The problem: Print the first line of the records below and every line after it, up to and including the line with "Temperature (C) on". Print nothing else.

(Saved data entries)

━━━━━━━━

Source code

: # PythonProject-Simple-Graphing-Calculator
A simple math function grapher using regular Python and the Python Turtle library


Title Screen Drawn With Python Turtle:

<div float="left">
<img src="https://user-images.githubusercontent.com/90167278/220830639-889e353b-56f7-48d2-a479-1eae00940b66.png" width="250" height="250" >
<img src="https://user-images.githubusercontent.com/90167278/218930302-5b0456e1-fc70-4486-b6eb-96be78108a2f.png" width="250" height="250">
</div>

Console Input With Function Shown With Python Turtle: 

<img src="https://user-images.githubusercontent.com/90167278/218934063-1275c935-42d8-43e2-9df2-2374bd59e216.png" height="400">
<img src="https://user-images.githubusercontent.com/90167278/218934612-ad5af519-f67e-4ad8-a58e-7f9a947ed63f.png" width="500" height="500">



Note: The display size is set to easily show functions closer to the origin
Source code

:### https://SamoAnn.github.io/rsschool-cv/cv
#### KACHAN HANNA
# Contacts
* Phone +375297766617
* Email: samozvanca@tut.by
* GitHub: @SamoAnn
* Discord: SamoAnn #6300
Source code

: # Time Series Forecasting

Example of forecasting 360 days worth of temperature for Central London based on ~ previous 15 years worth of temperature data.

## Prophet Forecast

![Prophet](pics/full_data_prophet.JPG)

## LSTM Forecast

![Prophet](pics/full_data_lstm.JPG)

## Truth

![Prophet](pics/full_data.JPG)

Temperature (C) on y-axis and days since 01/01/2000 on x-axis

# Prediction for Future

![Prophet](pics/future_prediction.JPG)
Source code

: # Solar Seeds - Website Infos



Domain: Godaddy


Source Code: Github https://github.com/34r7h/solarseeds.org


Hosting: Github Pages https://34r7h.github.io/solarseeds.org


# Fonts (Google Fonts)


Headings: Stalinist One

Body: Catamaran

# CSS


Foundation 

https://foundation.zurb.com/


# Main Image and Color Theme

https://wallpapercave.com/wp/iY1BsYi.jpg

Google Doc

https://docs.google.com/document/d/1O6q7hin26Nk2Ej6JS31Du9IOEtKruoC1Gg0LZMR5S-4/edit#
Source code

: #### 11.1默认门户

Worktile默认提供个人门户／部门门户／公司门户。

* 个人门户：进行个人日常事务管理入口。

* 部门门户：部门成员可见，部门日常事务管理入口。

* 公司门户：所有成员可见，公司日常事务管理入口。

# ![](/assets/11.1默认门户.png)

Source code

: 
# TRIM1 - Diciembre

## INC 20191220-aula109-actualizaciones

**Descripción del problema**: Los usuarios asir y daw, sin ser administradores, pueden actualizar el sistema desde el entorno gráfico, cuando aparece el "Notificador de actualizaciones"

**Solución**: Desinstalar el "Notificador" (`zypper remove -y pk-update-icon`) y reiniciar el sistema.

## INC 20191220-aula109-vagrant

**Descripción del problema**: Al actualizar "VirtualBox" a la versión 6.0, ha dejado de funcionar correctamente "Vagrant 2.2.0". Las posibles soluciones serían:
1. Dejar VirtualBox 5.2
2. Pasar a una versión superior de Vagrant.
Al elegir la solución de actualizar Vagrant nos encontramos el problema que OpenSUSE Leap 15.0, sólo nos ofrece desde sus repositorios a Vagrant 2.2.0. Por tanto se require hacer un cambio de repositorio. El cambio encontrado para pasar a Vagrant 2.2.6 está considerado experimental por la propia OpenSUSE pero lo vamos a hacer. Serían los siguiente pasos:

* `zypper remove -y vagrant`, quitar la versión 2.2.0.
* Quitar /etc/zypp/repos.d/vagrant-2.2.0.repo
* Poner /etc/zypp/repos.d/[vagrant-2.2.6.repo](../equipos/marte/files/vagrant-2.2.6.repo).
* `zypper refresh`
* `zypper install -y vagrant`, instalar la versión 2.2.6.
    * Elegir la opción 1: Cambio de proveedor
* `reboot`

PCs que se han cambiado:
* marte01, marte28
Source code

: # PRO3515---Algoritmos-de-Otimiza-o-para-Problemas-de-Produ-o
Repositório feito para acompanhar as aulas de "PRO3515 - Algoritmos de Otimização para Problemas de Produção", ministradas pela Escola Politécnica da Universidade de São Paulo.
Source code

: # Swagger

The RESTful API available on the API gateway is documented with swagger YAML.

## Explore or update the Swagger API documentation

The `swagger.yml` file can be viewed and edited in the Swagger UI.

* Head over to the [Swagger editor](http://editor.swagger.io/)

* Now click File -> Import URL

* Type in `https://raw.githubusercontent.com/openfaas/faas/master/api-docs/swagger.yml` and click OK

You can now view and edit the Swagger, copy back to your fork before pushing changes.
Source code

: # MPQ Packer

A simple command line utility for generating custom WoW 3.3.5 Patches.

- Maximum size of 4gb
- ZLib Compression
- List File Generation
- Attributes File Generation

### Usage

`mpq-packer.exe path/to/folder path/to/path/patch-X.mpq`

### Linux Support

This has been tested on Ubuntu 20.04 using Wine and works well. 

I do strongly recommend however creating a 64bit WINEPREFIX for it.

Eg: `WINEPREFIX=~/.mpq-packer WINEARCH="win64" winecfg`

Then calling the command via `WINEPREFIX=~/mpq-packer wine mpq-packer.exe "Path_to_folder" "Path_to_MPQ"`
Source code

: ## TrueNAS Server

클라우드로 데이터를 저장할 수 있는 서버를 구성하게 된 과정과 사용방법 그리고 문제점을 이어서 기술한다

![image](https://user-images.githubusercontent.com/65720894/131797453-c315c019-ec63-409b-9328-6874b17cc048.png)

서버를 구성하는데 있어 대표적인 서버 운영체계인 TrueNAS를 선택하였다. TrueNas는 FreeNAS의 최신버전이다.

━━━━━━━━

Written solution:
Source code

: # PythonProject-Simple-Graphing-Calculator
A simple math function grapher using regular Python and the Python Turtle library


Title Screen Drawn With Python Turtle:

<div float="left">
<img src="https://user-images.githubusercontent.com/90167278/220830639-889e353b-56f7-48d2-a479-1eae00940b66.png" width="250" height="250" >
<img src="https://user-images.githubusercontent.com/90167278/218930302-5b0456e1-fc70-4486-b6eb-96be78108a2f.png" width="250" height="250">
</div>

Console Input With Function Shown With Python Turtle: 

<img src="https://user-images.githubusercontent.com/90167278/218934063-1275c935-42d8-43e2-9df2-2374bd59e216.png" height="400">
<img src="https://user-images.githubusercontent.com/90167278/218934612-ad5af519-f67e-4ad8-a58e-7f9a947ed63f.png" width="500" height="500">



Note: The display size is set to easily show functions closer to the origin
Source code

:### https://SamoAnn.github.io/rsschool-cv/cv
#### KACHAN HANNA
# Contacts
* Phone +375297766617
* Email: samozvanca@tut.by
* GitHub: @SamoAnn
* Discord: SamoAnn #6300
Source code

: # Time Series Forecasting

Example of forecasting 360 days worth of temperature for Central London based on ~ previous 15 years worth of temperature data.

## Prophet Forecast

![Prophet](pics/full_data_prophet.JPG)

## LSTM Forecast

![Prophet](pics/full_data_lstm.JPG)

## Truth

![Prophet](pics/full_data.JPG)

Temperature (C) on y-axis and days since 01/01/2000 on x-axis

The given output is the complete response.